One reason is the dreary complexity of pensions. If you buy a television nobody bores you with descriptions of the cathode ray tube. If you buy a pension, you run the gauntlet of bewildering sets of initials and concepts - is it better to have a company or a personal pension? How about an AVC, a FSAVC or a SIPP?

Assuming you can stand the pulsating excitement, you also need to make sure your contribution doesn't fall foul of the maximum percentage of what the Inland Revenue calls your "relevant" earnings. Once you discover that this percentage varies with your age you can be forgiven for deciding, like millions of other people do, that of course you will invest the right amount in your pension - but not just yet, not in fact until it is too late and your retirement income is more or less doomed to be less than you need.

The Government gives generous tax relief on pension contributions. Each pounds 100 invested costs you only pounds 75 (pounds 60 if you are a high rate taxpayer). But this Government carrot has a stick to match: its tax generosity is accompanied by a requirement to lock up your pension money for years and years, irrespective of what might happen in your life in the intervening period.

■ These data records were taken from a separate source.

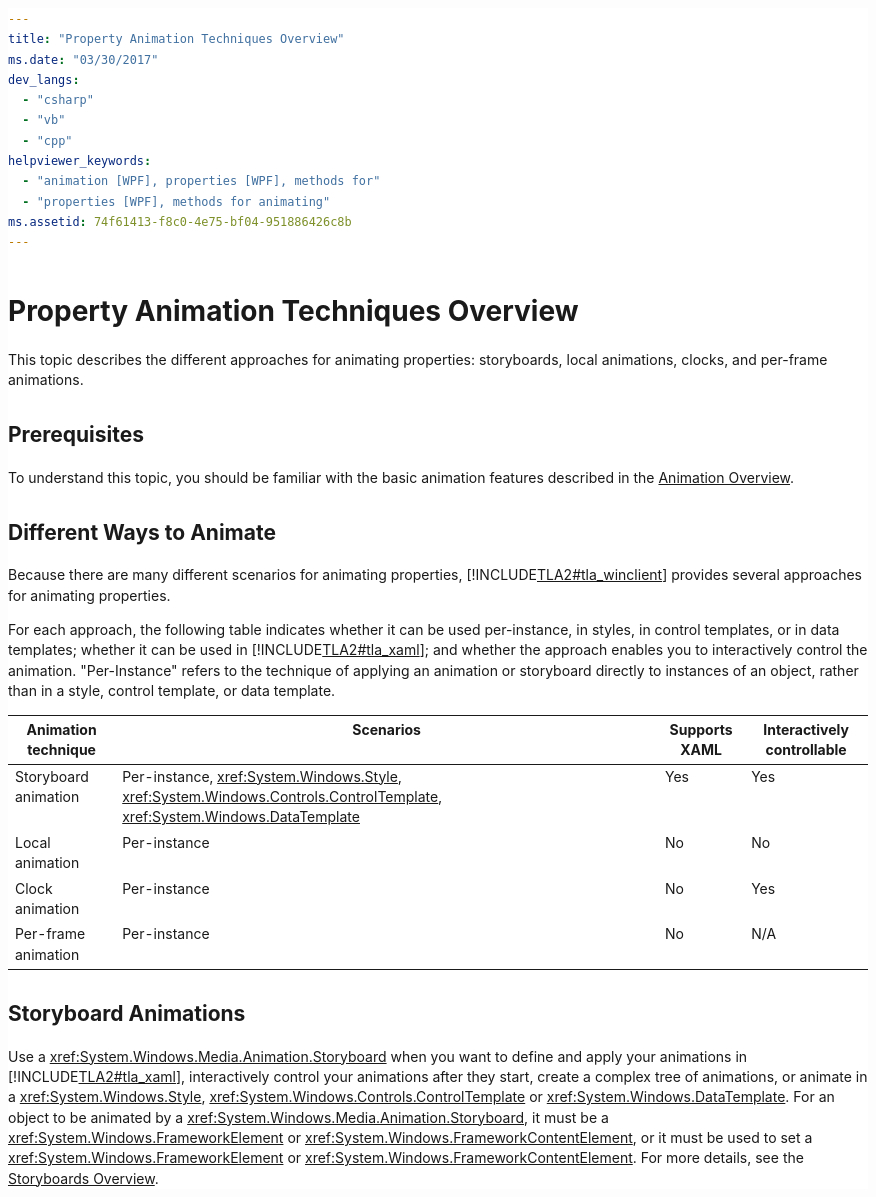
 ```yaml
---
title: "Property Animation Techniques Overview"
ms.date: "03/30/2017"
dev_langs: 
  - "csharp"
  - "vb"
  - "cpp"
helpviewer_keywords: 
  - "animation [WPF], properties [WPF], methods for"
  - "properties [WPF], methods for animating"
ms.assetid: 74f61413-f8c0-4e75-bf04-951886426c8b
---
```

# Property Animation Techniques Overview
This topic describes the different approaches for animating properties: storyboards, local animations, clocks, and per-frame animations.  
  
<a name="prerequisites"></a>   
## Prerequisites  
 To understand this topic, you should be familiar with the basic animation features described in the [Animation Overview](animation-overview.md).  
  
<a name="summary"></a>   
## Different Ways to Animate  
 Because there are many different scenarios for animating properties, [!INCLUDE[TLA2#tla_winclient](../../../../includes/tla2sharptla-winclient-md.md)] provides several approaches for animating properties.  
  
 For each approach, the following table indicates whether it can be used per-instance, in styles, in control templates, or in data templates; whether it can be used in [!INCLUDE[TLA2#tla_xaml](../../../../includes/tla2sharptla-xaml-md.md)]; and whether the approach enables you to interactively control the animation.  "Per-Instance" refers to the technique of applying an animation or storyboard directly to instances of an object, rather than in a style, control template, or data template.  
  
|Animation technique|Scenarios|Supports XAML|Interactively controllable|  
|-------------------------|---------------|-------------------|--------------------------------|  
|Storyboard animation|Per-instance, <xref:System.Windows.Style>, <xref:System.Windows.Controls.ControlTemplate>, <xref:System.Windows.DataTemplate>|Yes|Yes|  
|Local animation|Per-instance|No|No|  
|Clock animation|Per-instance|No|Yes|  
|Per-frame animation|Per-instance|No|N/A|  
  
<a name="storyboard_animations"></a>   
## Storyboard Animations  
 Use a <xref:System.Windows.Media.Animation.Storyboard> when you want to define and apply your animations in [!INCLUDE[TLA2#tla_xaml](../../../../includes/tla2sharptla-xaml-md.md)], interactively control your animations after they start, create a complex tree of animations, or animate in a <xref:System.Windows.Style>, <xref:System.Windows.Controls.ControlTemplate> or <xref:System.Windows.DataTemplate>. For an object to be animated by a <xref:System.Windows.Media.Animation.Storyboard>, it must be a <xref:System.Windows.FrameworkElement> or <xref:System.Windows.FrameworkContentElement>, or it must be used to set a <xref:System.Windows.FrameworkElement> or <xref:System.Windows.FrameworkContentElement>. For more details, see the [Storyboards Overview](storyboards-overview.md).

While it is perhaps prudent to have a proportion of your investment locked away - removing the temptation to spend too much too soon - losing control of the whole lot can be a serious deterrent to investment planning for retirement. You just never know when you will need early access to some of your capital.

For some people another obstacle is that although you receive tax relief on the way in, your pension is taxed on the way out - when, that is, you start to draw it. Given that your retirement income is likely to be much less than your income at work, this is an unwelcome reversal.

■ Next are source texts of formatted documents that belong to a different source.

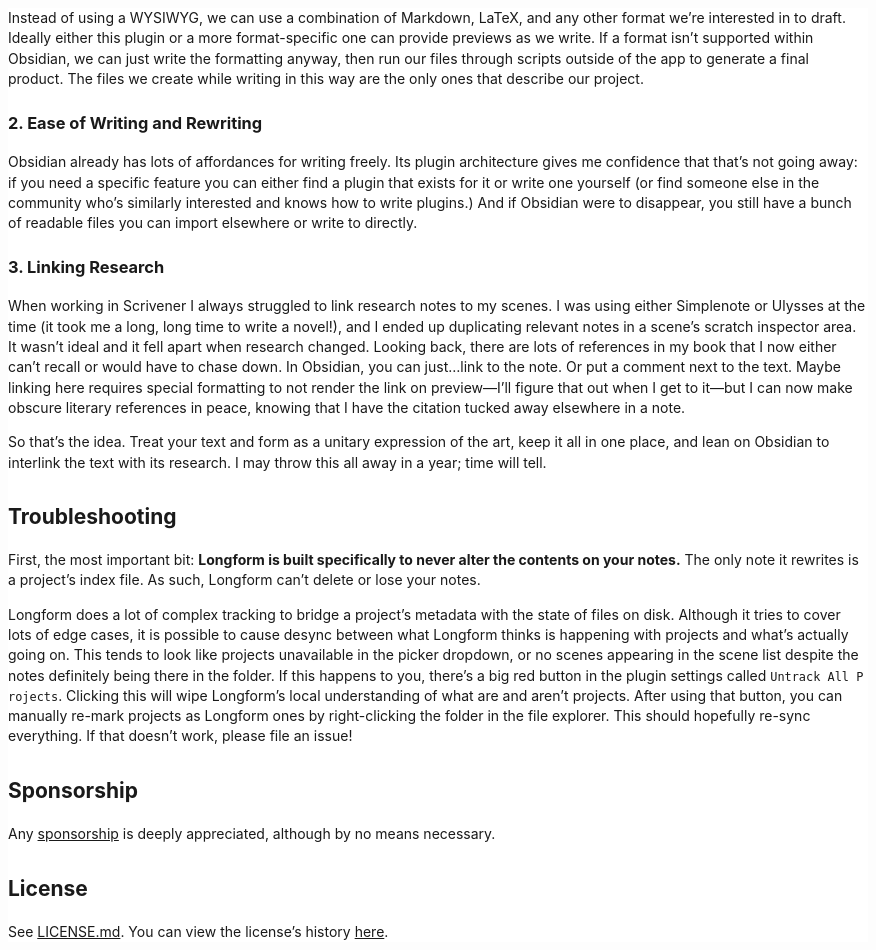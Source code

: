 Instead of using a WYSIWYG, we can use a combination of Markdown, LaTeX, and any other format we’re interested in to draft. Ideally either this plugin or a more format-specific one can provide previews as we write. If a format isn’t supported within Obsidian, we can just write the formatting anyway, then run our files through scripts outside of the app to generate a final product. The files we create while writing in this way are the only ones that describe our project.

### 2. Ease of Writing and Rewriting

Obsidian already has lots of affordances for writing freely. Its plugin architecture gives me confidence that that’s not going away: if you need a specific feature you can either find a plugin that exists for it or write one yourself (or find someone else in the community who’s similarly interested and knows how to write plugins.) And if Obsidian were to disappear, you still have a bunch of readable files you can import elsewhere or write to directly.

### 3. Linking Research

When working in Scrivener I always struggled to link research notes to my scenes. I was using either Simplenote or Ulysses at the time (it took me a long, long time to write a novel!), and I ended up duplicating relevant notes in a scene’s scratch inspector area. It wasn’t ideal and it fell apart when research changed. Looking back, there are lots of references in my book that I now either can’t recall or would have to chase down. In Obsidian, you can just…link to the note. Or put a comment next to the text. Maybe linking here requires special formatting to not render the link on preview—I’ll figure that out when I get to it—but I can now make obscure literary references in peace, knowing that I have the citation tucked away elsewhere in a note.

So that’s the idea. Treat your text and form as a unitary expression of the art, keep it all in one place, and lean on Obsidian to interlink the text with its research. I may throw this all away in a year; time will tell.

## Troubleshooting

First, the most important bit: **Longform is built specifically to never alter the contents on your notes.** The only note it rewrites is a project’s index file. As such, Longform can’t delete or lose your notes.

Longform does a lot of complex tracking to bridge a project’s metadata with the state of files on disk. Although it tries to cover lots of edge cases, it is possible to cause desync between what Longform thinks is happening with projects and what’s actually going on. This tends to look like projects unavailable in the picker dropdown, or no scenes appearing in the scene list despite the notes definitely being there in the folder. If this happens to you, there’s a big red button in the plugin settings called `Untrack All Projects`. Clicking this will wipe Longform’s local understanding of what are and aren’t projects. After using that button, you can manually re-mark projects as Longform ones by right-clicking the folder in the file explorer. This should hopefully re-sync everything. If that doesn’t work, please file an issue!

## Sponsorship

Any [sponsorship](https://github.com/sponsors/kevboh) is deeply appreciated, although by no means necessary.

## License

See [LICENSE.md](./LICENSE.md). You can view the license’s history [here](https://git.sr.ht/~boringcactus/fafol/tree/master/LICENSE.md).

You can see how large obstacles such as these loom in the lives of most of us when you realise that fewer than one employee in a hundred expects to retire on the maximum pension allowable by the Inland Revenue (two- thirds of your final salary up to a salary limit of pounds 78,600). Only one employee in 10 makes any voluntary top-up to his or her company pension. For the millions not in company schemes provision is, if anything, worse.

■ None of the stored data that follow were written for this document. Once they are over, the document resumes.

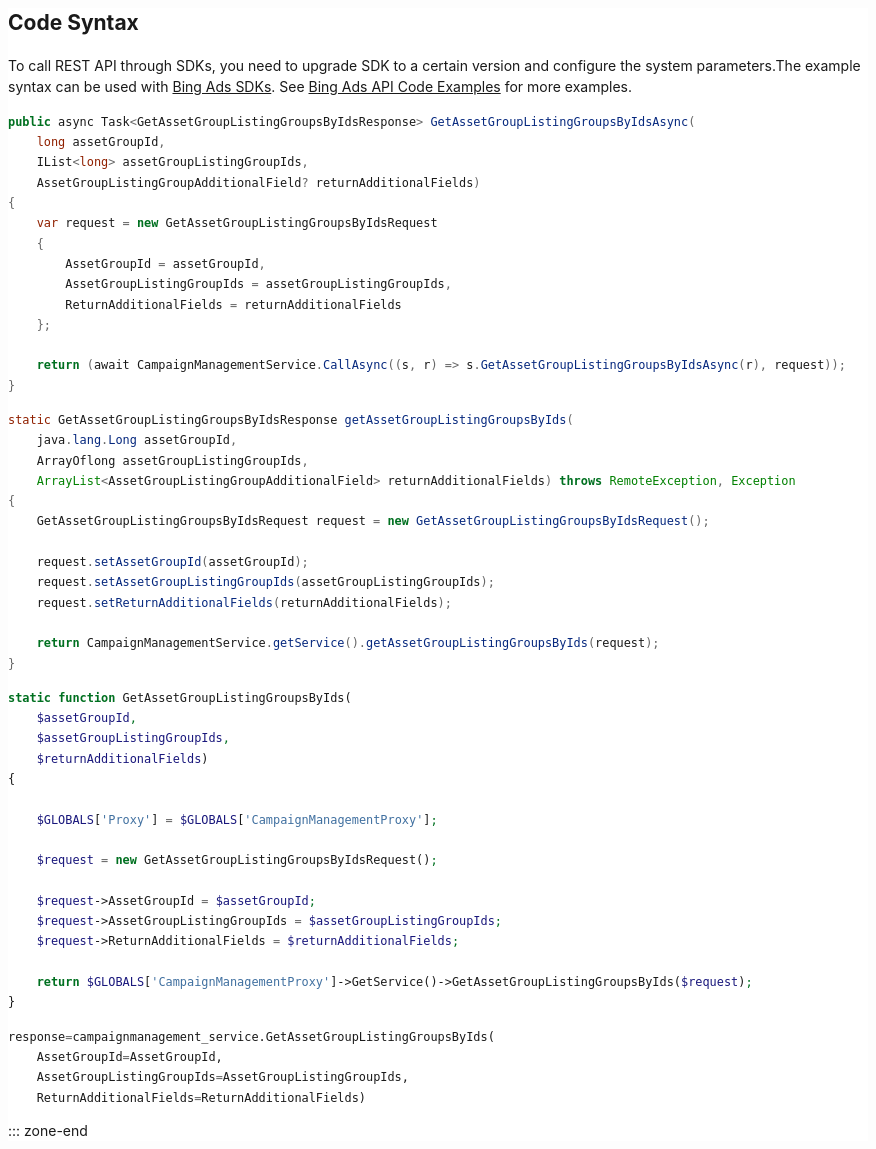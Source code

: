 ## <a name="example"></a>Code Syntax
To call REST API through SDKs, you need to upgrade SDK to a certain version and configure the system parameters.The example syntax can be used with [Bing Ads SDKs](../guides/client-libraries.md).
See [Bing Ads API Code Examples](../guides/code-examples.md) for more examples.
```csharp
public async Task<GetAssetGroupListingGroupsByIdsResponse> GetAssetGroupListingGroupsByIdsAsync(
	long assetGroupId,
	IList<long> assetGroupListingGroupIds,
	AssetGroupListingGroupAdditionalField? returnAdditionalFields)
{
	var request = new GetAssetGroupListingGroupsByIdsRequest
	{
		AssetGroupId = assetGroupId,
		AssetGroupListingGroupIds = assetGroupListingGroupIds,
		ReturnAdditionalFields = returnAdditionalFields
	};

	return (await CampaignManagementService.CallAsync((s, r) => s.GetAssetGroupListingGroupsByIdsAsync(r), request));
}
```
```java
static GetAssetGroupListingGroupsByIdsResponse getAssetGroupListingGroupsByIds(
	java.lang.Long assetGroupId,
	ArrayOflong assetGroupListingGroupIds,
	ArrayList<AssetGroupListingGroupAdditionalField> returnAdditionalFields) throws RemoteException, Exception
{
	GetAssetGroupListingGroupsByIdsRequest request = new GetAssetGroupListingGroupsByIdsRequest();

	request.setAssetGroupId(assetGroupId);
	request.setAssetGroupListingGroupIds(assetGroupListingGroupIds);
	request.setReturnAdditionalFields(returnAdditionalFields);

	return CampaignManagementService.getService().getAssetGroupListingGroupsByIds(request);
}
```
```php
static function GetAssetGroupListingGroupsByIds(
	$assetGroupId,
	$assetGroupListingGroupIds,
	$returnAdditionalFields)
{

	$GLOBALS['Proxy'] = $GLOBALS['CampaignManagementProxy'];

	$request = new GetAssetGroupListingGroupsByIdsRequest();

	$request->AssetGroupId = $assetGroupId;
	$request->AssetGroupListingGroupIds = $assetGroupListingGroupIds;
	$request->ReturnAdditionalFields = $returnAdditionalFields;

	return $GLOBALS['CampaignManagementProxy']->GetService()->GetAssetGroupListingGroupsByIds($request);
}
```
```python
response=campaignmanagement_service.GetAssetGroupListingGroupsByIds(
	AssetGroupId=AssetGroupId,
	AssetGroupListingGroupIds=AssetGroupListingGroupIds,
	ReturnAdditionalFields=ReturnAdditionalFields)
```

::: zone-end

But there is a solution - the personal equity plan.

Peps should not be seen as an alternative to pensions, which should remain the cornerstone of every retirement plan. Where Peps change the equation is when they are taken in conjunction with a pension, and every sensible retirement package should include both a pension and a Pep. Then you can maximise your tax saving and retain your freedom of action.

Peps and pensions each provide tax breaks that complement each other. Although you make your Pep investment out of taxed income, when you retire you draw all the income tax-free. This counterbalances the tax structure of the pension. But they both grow in a tax-free environment, so over years they will produce a much larger capital sum than would an identical investment in a taxed environment.

The other valuable addition that Peps bring to your retirement package is flexibility. Unlike a pension investment, your money is not locked away.

That exposes you to the temptation to blow part of your retirement savings on frivolous purchases long before you retire. But, assuming you are a mature adult, the freedom to access your money early if you hit a real financial crisis has to be a plus.

So is the complete divorce between your Pep and the annuity rates on which your pension income is based. The beauty of pension income for an elderly person is that, being based on an annuity, it is secure and guaranteed for life. The downside is that if annuity rates are unusually low at the time when you retire you can be trapped for the rest of your life by a low pension annuity income.

Your Pep income by contrast is based on the dividend growth of the underlying investments and not on the vagaries of current interest rates. With a decent Pep income an elderly person could, if need be, delay taking the pension until annuity ratesstrengthened.

The value of the Peps would also increase your ability to enjoy retirement. There is no restriction on when you can spend your Pep money. If you are a high earner you are probably caught by the Revenue's ceiling on pension contributions. If so, you will relish the freedom to invest up to pounds 9,000 a year in general and single company Peps.